Echo Protocol: Hacker Mints $76.7M in eBTC Through Admin Key Compromise
Security

Echo Protocol: Hacker Mints $76.7M in eBTC Through Admin Key Compromise

May 19, 20264 min read

On May 19, 2026, DeFi protocol Echo Protocol lost $76.7 million. An attacker minted 1,000 synthetic Bitcoin (eBTC) using a compromised admin key on the Monad blockchain. The smart contract had no bugs. The failure was entirely operational.

PeckShield and Lookonchain tracked the suspicious transactions within minutes of the attack. The attacker executed several minting operations in quick succession. This exploit ranks third largest in DeFi for 2026. The hacker still holds 955 eBTC worth around $73 million.

What Happened: Admin Key, Not a Code Bug

Echo Protocol is deployed on Monad, a relatively new EVM-compatible L1 blockchain built for parallel transaction processing. The protocol focuses on Bitcoin liquidity: aggregating BTC, offering liquid staking, restaking, and yield generation. eBTC is a synthetic asset letting users put Bitcoin to work in DeFi without selling their coins, similar to wBTC but built for Monad's ecosystem.

Developer "Marioo" published the first technical breakdown. The eBTC contract "worked exactly as designed." No code vulnerability existed. The attacker obtained the admin key and used four gaps in the protocol's configuration.

Those gaps: the admin role used a single signature with no multisig; no timelock existed for critical operations; there was no minting cap for eBTC and no rate limit; Curvance did not check whether freshly deposited eBTC collateral was backed by real assets. Together, these gaps let the attacker mint 1,000 eBTC without triggering a single automatic stop.

Laundering Route: Curvance, Ethereum, Tornado Cash

The attacker did not move all funds at once. First, they deposited 45 eBTC ($3.45M) into Curvance as collateral and borrowed 11.3 wBTC ($868K) against it. They then bridged wBTC to Ethereum, swapped it for ETH, and sent 384 ETH (roughly $822K) to the Tornado Cash mixer.

Curvance detected the anomaly and paused the eBTC market on its own. Its own smart contracts were not compromised. The protocol became an unwitting link in the laundering chain.

The remaining 955 eBTC worth ~$73 million still sits on the attacker's addresses. About 5% of the total has been laundered so far. Large-scale hackers typically hold most stolen funds for weeks while on-chain monitoring activity cools down.

Key figures: 1,000 eBTC minted for $76.7M. 45 eBTC ($3.45M) routed through Curvance, 384 ETH ($822K) sent to Tornado Cash. 955 eBTC (~$73M) still with the attacker.

Five Configuration Gaps That Enabled the Attack

No complex exploit was needed.
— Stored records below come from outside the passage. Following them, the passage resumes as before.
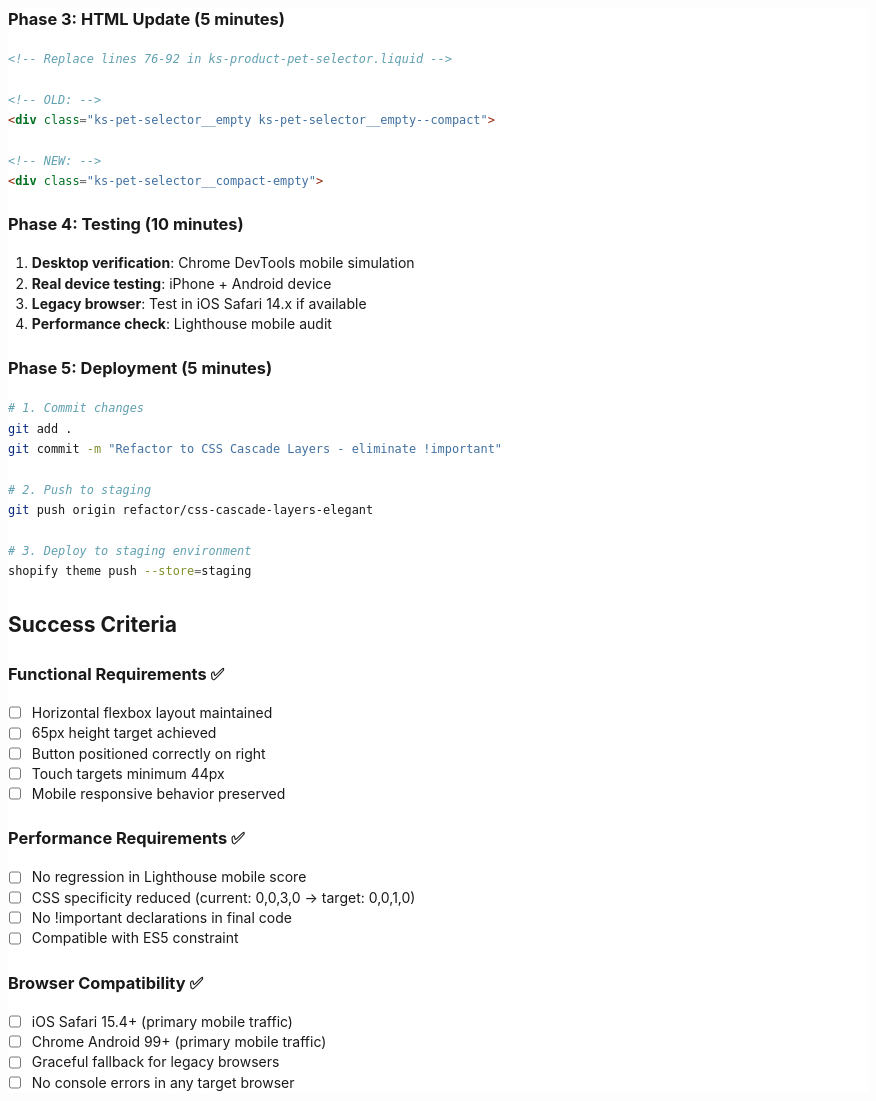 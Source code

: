 
### Phase 3: HTML Update (5 minutes)
```html
<!-- Replace lines 76-92 in ks-product-pet-selector.liquid -->

<!-- OLD: -->
<div class="ks-pet-selector__empty ks-pet-selector__empty--compact">

<!-- NEW: -->
<div class="ks-pet-selector__compact-empty">
```

### Phase 4: Testing (10 minutes)
1. **Desktop verification**: Chrome DevTools mobile simulation
2. **Real device testing**: iPhone + Android device
3. **Legacy browser**: Test in iOS Safari 14.x if available
4. **Performance check**: Lighthouse mobile audit

### Phase 5: Deployment (5 minutes)
```bash
# 1. Commit changes
git add .
git commit -m "Refactor to CSS Cascade Layers - eliminate !important"

# 2. Push to staging
git push origin refactor/css-cascade-layers-elegant

# 3. Deploy to staging environment
shopify theme push --store=staging
```

## Success Criteria

### Functional Requirements ✅
- [ ] Horizontal flexbox layout maintained  
- [ ] 65px height target achieved
- [ ] Button positioned correctly on right
- [ ] Touch targets minimum 44px
- [ ] Mobile responsive behavior preserved

### Performance Requirements ✅  
- [ ] No regression in Lighthouse mobile score
- [ ] CSS specificity reduced (current: 0,0,3,0 → target: 0,0,1,0)
- [ ] No !important declarations in final code
- [ ] Compatible with ES5 constraint

### Browser Compatibility ✅
- [ ] iOS Safari 15.4+ (primary mobile traffic)
- [ ] Chrome Android 99+ (primary mobile traffic)  
- [ ] Graceful fallback for legacy browsers
- [ ] No console errors in any target browser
A compromised key plus absent guardrails was enough. Each gap existed independently, but together they removed every automatic obstacle to minting tokens at will.

Echo Protocol Configuration Vulnerabilities
Admin signatureSingle key (no multisig)
Timelock for critical opsNone
eBTC minting capNot set
Rate limitNone
Supply sanity check (Curvance)Not implemented

Multisig and timelock became baseline standards for mature DeFi protocols following the hack wave of 2022-2023. The accepted minimum: 2-of-3 multisig for admin functions and a 24-to-72-hour timelock for irreversible operations. A timelock gives teams a window to catch suspicious transactions before they run. Echo Protocol skipped both. The cost was $76.7 million.

Responses from Echo Protocol, Curvance, and Monad

Echo Protocol suspended all cross-chain transactions and confirmed an ongoing investigation. No compensation details for affected users have been released. The team promised updates through official channels as the situation develops.

Curvance blocked the eBTC market after detecting the anomaly. Its own contracts were unaffected. The block came after the attacker had already moved funds through the platform.

Monad faced an awkward position. The network itself was not touched. Co-founder Keone Hon confirmed on social media that the chain "is not affected and is operating normally." Still, a young L1 actively recruiting protocols absorbed a reputational hit. DeFi application security and base-layer security are separate concerns, and builders on Monad bear full responsibility for their own operational hygiene.

DeFi in 2026: Context and Scale

At least 12 protocols were compromised in May 2026 alone, according to PeckShield. Echo Protocol is the third-largest DeFi exploit of the year. The two bigger ones came earlier: Drift Protocol at $285M and Kelp DAO at $292M in April.

The week before this hack brought three more incidents. Verus Protocol lost $11.6M through a fake cross-chain message. THORChain halted trading over suspected $10M in suspicious activity. Transit Finance lost $1.88M through a deprecated contract nobody updated.

The pattern across 2026 hacks is consistent. Most attacks no longer target code bugs. Attackers go after governance weak points, specifically admin keys, outdated contracts without maintenance, and team process failures. Smart contract audits alone are not enough. Echo Protocol is a clear example: the code passed review. The ops did not.